If a candidate receives a majority of the votes on the first column, he is immediately elected. If not, the votes of the two columns are added and those who obtain the majority in this way are elected. The others are elected by a plurality of the votes if not all offices have already been filled.
Executive
The executive would be made up of a council of eight members: seven ministers and a secretary. Legislation, war, foreign affairs, the navy, and public contributions would each have their own minister. A sixth minister would be responsible for agriculture, trade and manufactures and a seventh for aids, works, public buildings, and the arts. The presidency of the council would pass from one minister to another every fifteen days.The council would be renewed by half every year and its members were to be elected for two years. Each member of the council was to be elected by a separate poll.

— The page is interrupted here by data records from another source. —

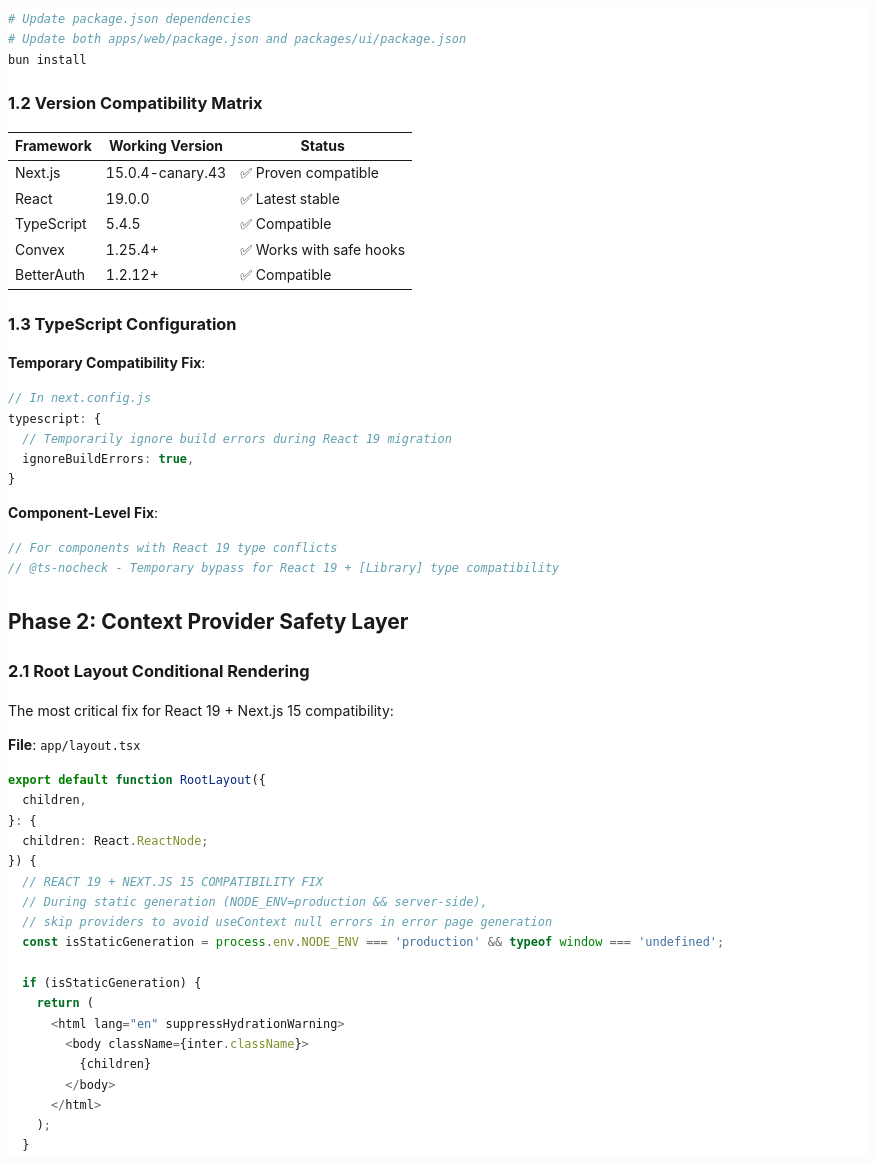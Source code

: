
 ```bash
# Update package.json dependencies
# Update both apps/web/package.json and packages/ui/package.json
bun install
```

### 1.2 Version Compatibility Matrix

| Framework  | Working Version  | Status                   |
| ---------- | ---------------- | ------------------------ |
| Next.js    | 15.0.4-canary.43 | ✅ Proven compatible     |
| React      | 19.0.0           | ✅ Latest stable         |
| TypeScript | 5.4.5            | ✅ Compatible            |
| Convex     | 1.25.4+          | ✅ Works with safe hooks |
| BetterAuth | 1.2.12+          | ✅ Compatible            |

### 1.3 TypeScript Configuration

**Temporary Compatibility Fix**:

```typescript
// In next.config.js
typescript: {
  // Temporarily ignore build errors during React 19 migration
  ignoreBuildErrors: true,
}
```

**Component-Level Fix**:

```typescript
// For components with React 19 type conflicts
// @ts-nocheck - Temporary bypass for React 19 + [Library] type compatibility
```

## Phase 2: Context Provider Safety Layer

### 2.1 Root Layout Conditional Rendering

The most critical fix for React 19 + Next.js 15 compatibility:

**File**: `app/layout.tsx`

```typescript
export default function RootLayout({
  children,
}: {
  children: React.ReactNode;
}) {
  // REACT 19 + NEXT.JS 15 COMPATIBILITY FIX
  // During static generation (NODE_ENV=production && server-side),
  // skip providers to avoid useContext null errors in error page generation
  const isStaticGeneration = process.env.NODE_ENV === 'production' && typeof window === 'undefined';

  if (isStaticGeneration) {
    return (
      <html lang="en" suppressHydrationWarning>
        <body className={inter.className}>
          {children}
        </body>
      </html>
    );
  }
```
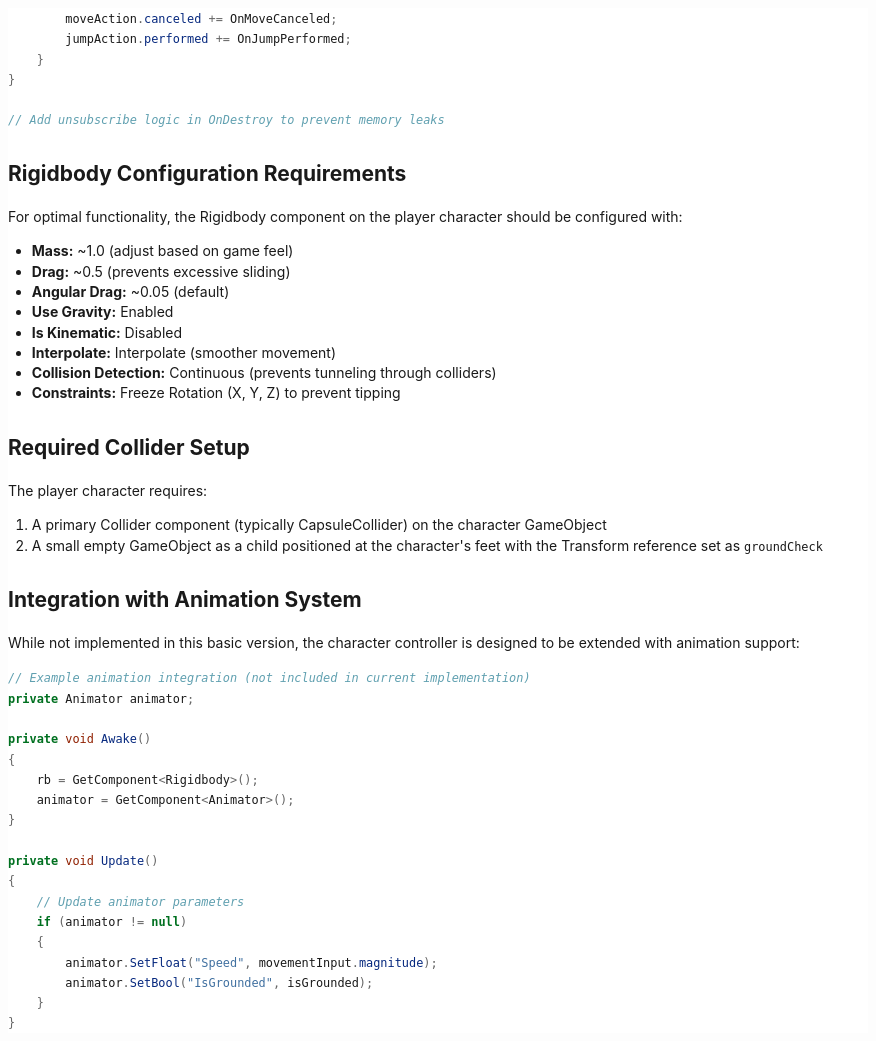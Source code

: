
 ```csharp
        moveAction.canceled += OnMoveCanceled;
        jumpAction.performed += OnJumpPerformed;
    }
}

// Add unsubscribe logic in OnDestroy to prevent memory leaks
```

## Rigidbody Configuration Requirements

For optimal functionality, the Rigidbody component on the player character should be configured with:

- **Mass:** ~1.0 (adjust based on game feel)
- **Drag:** ~0.5 (prevents excessive sliding)
- **Angular Drag:** ~0.05 (default)
- **Use Gravity:** Enabled
- **Is Kinematic:** Disabled
- **Interpolate:** Interpolate (smoother movement)
- **Collision Detection:** Continuous (prevents tunneling through colliders)
- **Constraints:** Freeze Rotation (X, Y, Z) to prevent tipping

## Required Collider Setup

The player character requires:

1. A primary Collider component (typically CapsuleCollider) on the character GameObject
2. A small empty GameObject as a child positioned at the character's feet with the Transform reference set as `groundCheck`

## Integration with Animation System

While not implemented in this basic version, the character controller is designed to be extended with animation support:

```csharp
// Example animation integration (not included in current implementation)
private Animator animator;

private void Awake()
{
    rb = GetComponent<Rigidbody>();
    animator = GetComponent<Animator>();
}

private void Update()
{
    // Update animator parameters
    if (animator != null)
    {
        animator.SetFloat("Speed", movementInput.magnitude);
        animator.SetBool("IsGrounded", isGrounded);
    }
}
```
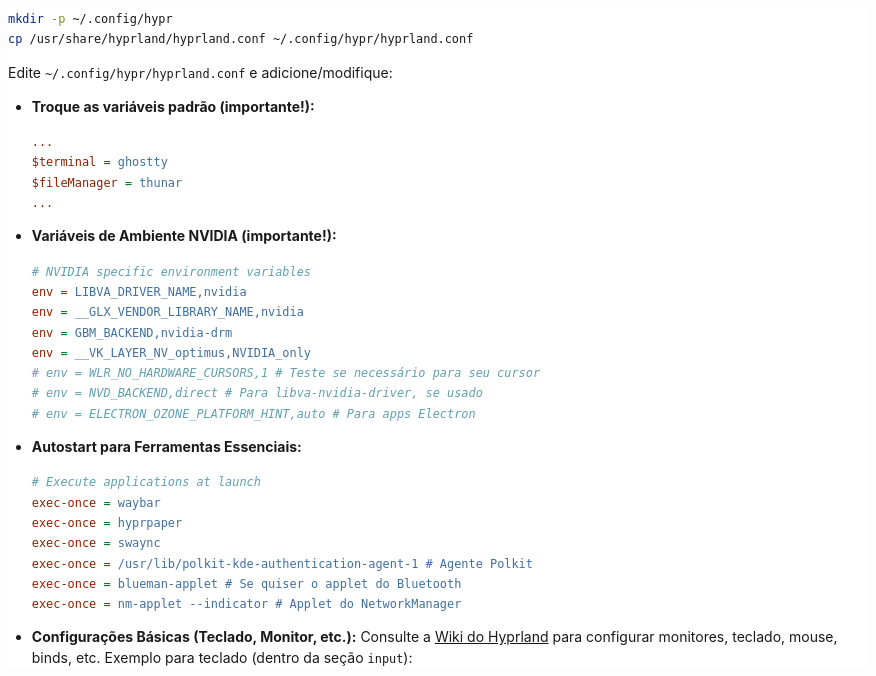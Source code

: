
 ```bash
mkdir -p ~/.config/hypr
cp /usr/share/hyprland/hyprland.conf ~/.config/hypr/hyprland.conf
```

Edite `~/.config/hypr/hyprland.conf` e adicione/modifique:

  * **Troque as variáveis padrão (importante\!):**
    ```ini
    ...
    $terminal = ghostty
    $fileManager = thunar
    ...
    ```

  * **Variáveis de Ambiente NVIDIA (importante\!):**

    ```ini
    # NVIDIA specific environment variables
    env = LIBVA_DRIVER_NAME,nvidia
    env = __GLX_VENDOR_LIBRARY_NAME,nvidia
    env = GBM_BACKEND,nvidia-drm
    env = __VK_LAYER_NV_optimus,NVIDIA_only
    # env = WLR_NO_HARDWARE_CURSORS,1 # Teste se necessário para seu cursor
    # env = NVD_BACKEND,direct # Para libva-nvidia-driver, se usado
    # env = ELECTRON_OZONE_PLATFORM_HINT,auto # Para apps Electron
    ```

  * **Autostart para Ferramentas Essenciais:**

    ```ini
    # Execute applications at launch
    exec-once = waybar
    exec-once = hyprpaper
    exec-once = swaync
    exec-once = /usr/lib/polkit-kde-authentication-agent-1 # Agente Polkit
    exec-once = blueman-applet # Se quiser o applet do Bluetooth
    exec-once = nm-applet --indicator # Applet do NetworkManager
    ```

  * **Configurações Básicas (Teclado, Monitor, etc.):**
    Consulte a [Wiki do Hyprland](https://wiki.hyprland.org/) para configurar monitores, teclado, mouse, binds, etc. Exemplo para teclado (dentro da seção `input`):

The legislative body would have been able to put the members of the council on trial.
Three commissaries to the national treasury were to be elected for three years using the same electoral mode as that used to elect the members of the executive council.
Legislative
The legislative body was to be unicameral and renewed during elections held on the first Sunday of May of each year. There was to be one representative per fifty thousand souls and substitutes in equal numbers. The representatives who did not sit at the end of one month would be replaced by a substitute. The representatives would have exercised the functions of president and secretaries of the legislative assembly for one month maximum.The constitutional law would have provided for a distinction, using several examples, between the legislative acts that would be laws and those that would be decrees, and also describe in detail the law making process.
A bureau of 13 representatives was to be formed each month to report on all bills and decrees. The members of the bureau would only have been allowed to be elected once during the same legislature.
Judicial
Civil and criminal justice are merged into a uniform code of law for the whole republic.There is at least one Justice of the Peace per commune, elected for one year and rendering justice without fees by conciliation of the parties. In each department there is a civil jury composed of a director, a public rapporteur, a national commissary, and juries. The civil-jury table for a department is made up twice a year by the election of one jury for every 100 citizens registered on the citizenship tables of the primary assemblies.
In criminal affairs, capital punishment is abolished for private offences. All citizens have the right to be judged by a court made up of juries. The defendants go before a first jury responsible for declaring whether there are grounds for a lawsuit and if so, a second jury made of at least 12 jurors determines the verdict of the case.
Judicial censors are elected every two years and are charged with breaking the rulings rendered by infringement of the law.
A national jury renders verdicts on crimes of high treason determined by the penal code.